First, let’s quickly review the state of a program. Recall from an earlier chapter that the state of a program consists of all of the variables and objects stored in memory. So, any time we create a new variable or instantiate a new object in our code, that adds to the overall state of the program.
In the diagram above, we can visualize an object in object-oriented programming as the state, with a set of variables in the center, and the behaviors around those variables defining how we can use, interact with, and modify that state. For example, we could represent a bicycle’s state and behavior as shown below:
In this diagram, we see that the bicycle is traveling at 18 miles per hour (MPH) and the wheels are rotating at 90 revolutions per minute (RPM). The bicycle itself is in 5th gear.

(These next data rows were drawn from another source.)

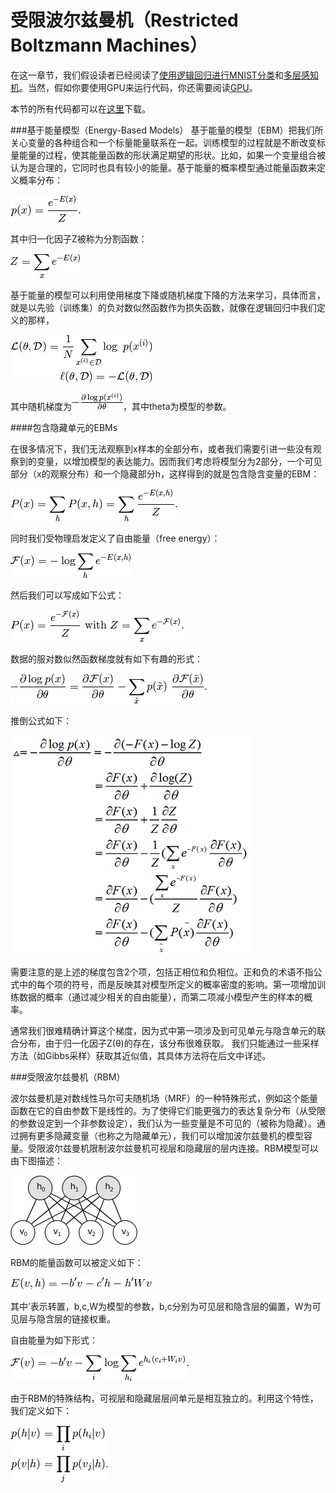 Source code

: 受限波尔兹曼机（Restricted Boltzmann Machines）
==============================================

在这一章节，我们假设读者已经阅读了[使用逻辑回归进行MNIST分类](https://github.com/Syndrome777/DeepLearningTutorial/blob/master/2_Classifying_MNIST_using_LR_逻辑回归进行MNIST分类.md)和[多层感知机](https://github.com/Syndrome777/DeepLearningTutorial/blob/master/3_Multilayer_Perceptron_多层感知机.md)。当然，假如你要使用GPU来运行代码，你还需要阅读[GPU](http://deeplearning.net/software/theano/tutorial/using_gpu.html)。

本节的所有代码都可以在[这里](http://deeplearning.net/tutorial/code/rbm.py)下载。

###基于能量模型（Energy-Based Models）
基于能量的模型（EBM）把我们所关心变量的各种组合和一个标量能量联系在一起。训练模型的过程就是不断改变标量能量的过程，使其能量函数的形状满足期望的形状。比如，如果一个变量组合被认为是合理的，它同时也具有较小的能量。基于能量的概率模型通过能量函数来定义概率分布：

![energy_fun](/images/7_ebm_1.png)

其中归一化因子Z被称为分割函数：

![Z_fun](/images/7_ebm_2.png)

基于能量的模型可以利用使用梯度下降或随机梯度下降的方法来学习，具体而言，就是以先验（训练集）的负对数似然函数作为损失函数，就像在逻辑回归中我们定义的那样，

![loss_fun](/images/7_ebm_3.png)

其中随机梯度为![gradient](/images/7_ebm_4.png)，其中theta为模型的参数。

####包含隐藏单元的EBMs

在很多情况下，我们无法观察到x样本的全部分布，或者我们需要引进一些没有观察到的变量，以增加模型的表达能力。因而我们考虑将模型分为2部分，一个可见部分（x的观察分布）和一个隐藏部分h，这样得到的就是包含隐含变量的EBM：

![ebm_with_hidden_unit](/images/7_ebm_hidden_units_1.png)

同时我们受物理启发定义了自由能量（free energy）：

![free_energy](/images/7_ebm_hidden_units_2.png)

然后我们可以写成如下公式：

![ebm_with_hidden_units_2](/images/7_ebm_hidden_units_3.png)

数据的服对数似然函数梯度就有如下有趣的形式：

![gradient_rbm_h](/images/7_ebm_hidden_units_4.png)

推倒公式如下：

![gradient_rbm_h_2](/images/7_ebm_hidden_units_5.png)

需要注意的是上述的梯度包含2个项，包括正相位和负相位。正和负的术语不指公式中的每个项的符号，而是反映其对模型所定义的概率密度的影响。第一项增加训练数据的概率（通过减少相关的自由能量），而第二项减小模型产生的样本的概率。

通常我们很难精确计算这个梯度，因为式中第一项涉及到可见单元与隐含单元的联合分布，由于归一化因子Z(θ)的存在，该分布很难获取。 我们只能通过一些采样方法（如Gibbs采样）获取其近似值，其具体方法将在后文中详述。


###受限波尔兹曼机（RBM）

波尔兹曼机是对数线性马尔可夫随机场（MRF）的一种特殊形式，例如这个能量函数在它的自由参数下是线性的。为了使得它们能更强力的表达复杂分布（从受限的参数设定到一个非参数设定），我们认为一些变量是不可见的（被称为隐藏）。通过拥有更多隐藏变量（也称之为隐藏单元），我们可以增加波尔兹曼机的模型容量。受限波尔兹曼机限制波尔兹曼机可视层和隐藏层的层内连接。RBM模型可以由下图描述：

![rbm_graph](/images/7_rbm_1.png)

RBM的能量函数可以被定义如下：

![rbm_energy_fun](/images/7_rbm_2.png)

其中’表示转置，b,c,W为模型的参数，b,c分别为可见层和隐含层的偏置，W为可见层与隐含层的链接权重。

自由能量为如下形式：

![free_energy_rbm](/images/7_rbm_3.png)

由于RBM的特殊结构，可视层和隐藏层层间单元是相互独立的。利用这个特性，我们定义如下：

![prob_rbm](/images/7_rbm_4.png)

However, in most programs, the only things we are really concerned with are the objects stored in memory that represent the core data that the program is using. Consider the example of a word processing program, such as Microsoft Word or Google Docs. In this program, we might consider the document itself as the core part of the program’s state that we are really concerned with saving.
Other items in memory, such as the list of recent changes that can be used to “undo” those changes, and the various view settings such as the current page and the “zoom” of the document, are all still part of the state of the program, but we might choose to not serialize that part of the state when saving the document.
In effect, it is an important design decision to make when developing an application - what parts of the state should be serialized as “persistent state”, and which parts are “ephemeral state” that can be easily reconstructed by the user as needed.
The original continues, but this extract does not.